Your answer should consist of the lines below that hold the word "hypertarget".
━━━━━━━━━━━━━━━━━━━━
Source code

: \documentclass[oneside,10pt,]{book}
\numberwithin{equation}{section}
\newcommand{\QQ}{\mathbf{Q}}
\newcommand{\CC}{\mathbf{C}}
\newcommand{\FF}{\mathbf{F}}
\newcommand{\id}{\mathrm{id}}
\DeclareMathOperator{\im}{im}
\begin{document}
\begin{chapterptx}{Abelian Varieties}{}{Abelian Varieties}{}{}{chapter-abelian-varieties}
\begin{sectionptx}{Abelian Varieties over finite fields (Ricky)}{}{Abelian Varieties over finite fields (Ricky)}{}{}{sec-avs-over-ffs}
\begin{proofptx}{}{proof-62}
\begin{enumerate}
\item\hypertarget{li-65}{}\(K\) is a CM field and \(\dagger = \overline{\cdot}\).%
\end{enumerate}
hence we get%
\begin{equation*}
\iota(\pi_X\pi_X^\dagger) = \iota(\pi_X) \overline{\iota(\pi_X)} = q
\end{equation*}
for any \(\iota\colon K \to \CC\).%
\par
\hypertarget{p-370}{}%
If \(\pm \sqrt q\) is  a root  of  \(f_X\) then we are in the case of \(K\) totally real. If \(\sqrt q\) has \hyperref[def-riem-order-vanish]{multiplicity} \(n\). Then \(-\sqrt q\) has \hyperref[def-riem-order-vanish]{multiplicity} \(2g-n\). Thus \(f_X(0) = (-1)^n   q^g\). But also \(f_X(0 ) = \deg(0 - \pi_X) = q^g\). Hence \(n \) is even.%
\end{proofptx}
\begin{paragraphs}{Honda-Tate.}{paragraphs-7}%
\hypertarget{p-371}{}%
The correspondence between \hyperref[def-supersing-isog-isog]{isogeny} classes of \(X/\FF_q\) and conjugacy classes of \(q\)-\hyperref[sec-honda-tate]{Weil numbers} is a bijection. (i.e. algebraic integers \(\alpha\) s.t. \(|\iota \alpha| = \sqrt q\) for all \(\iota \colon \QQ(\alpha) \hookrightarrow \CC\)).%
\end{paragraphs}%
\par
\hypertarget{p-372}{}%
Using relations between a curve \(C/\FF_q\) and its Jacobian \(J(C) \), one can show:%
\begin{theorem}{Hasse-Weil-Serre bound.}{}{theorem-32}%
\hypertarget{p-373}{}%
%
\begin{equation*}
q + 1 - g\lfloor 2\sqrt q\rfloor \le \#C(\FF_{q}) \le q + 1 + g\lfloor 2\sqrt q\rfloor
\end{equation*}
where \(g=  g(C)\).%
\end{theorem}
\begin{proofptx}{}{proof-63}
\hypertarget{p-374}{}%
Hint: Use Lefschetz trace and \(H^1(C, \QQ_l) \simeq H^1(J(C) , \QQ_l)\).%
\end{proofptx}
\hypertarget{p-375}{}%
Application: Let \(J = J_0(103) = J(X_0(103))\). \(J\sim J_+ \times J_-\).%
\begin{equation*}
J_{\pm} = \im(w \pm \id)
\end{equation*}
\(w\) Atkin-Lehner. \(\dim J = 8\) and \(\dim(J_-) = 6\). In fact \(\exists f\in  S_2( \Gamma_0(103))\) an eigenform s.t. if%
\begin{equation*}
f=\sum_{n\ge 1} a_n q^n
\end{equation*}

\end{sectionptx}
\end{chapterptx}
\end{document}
━━━━━━━━━━━━━━━━━━━━
Response:
\item\hypertarget{li-65}{}\(K\) is a CM field and \(\dagger = \overline{\cdot}\).%
\hypertarget{p-370}{}%
\hypertarget{p-371}{}%
\hypertarget{p-372}{}%
\hypertarget{p-373}{}%
\hypertarget{p-374}{}%
\hypertarget{p-375}{}%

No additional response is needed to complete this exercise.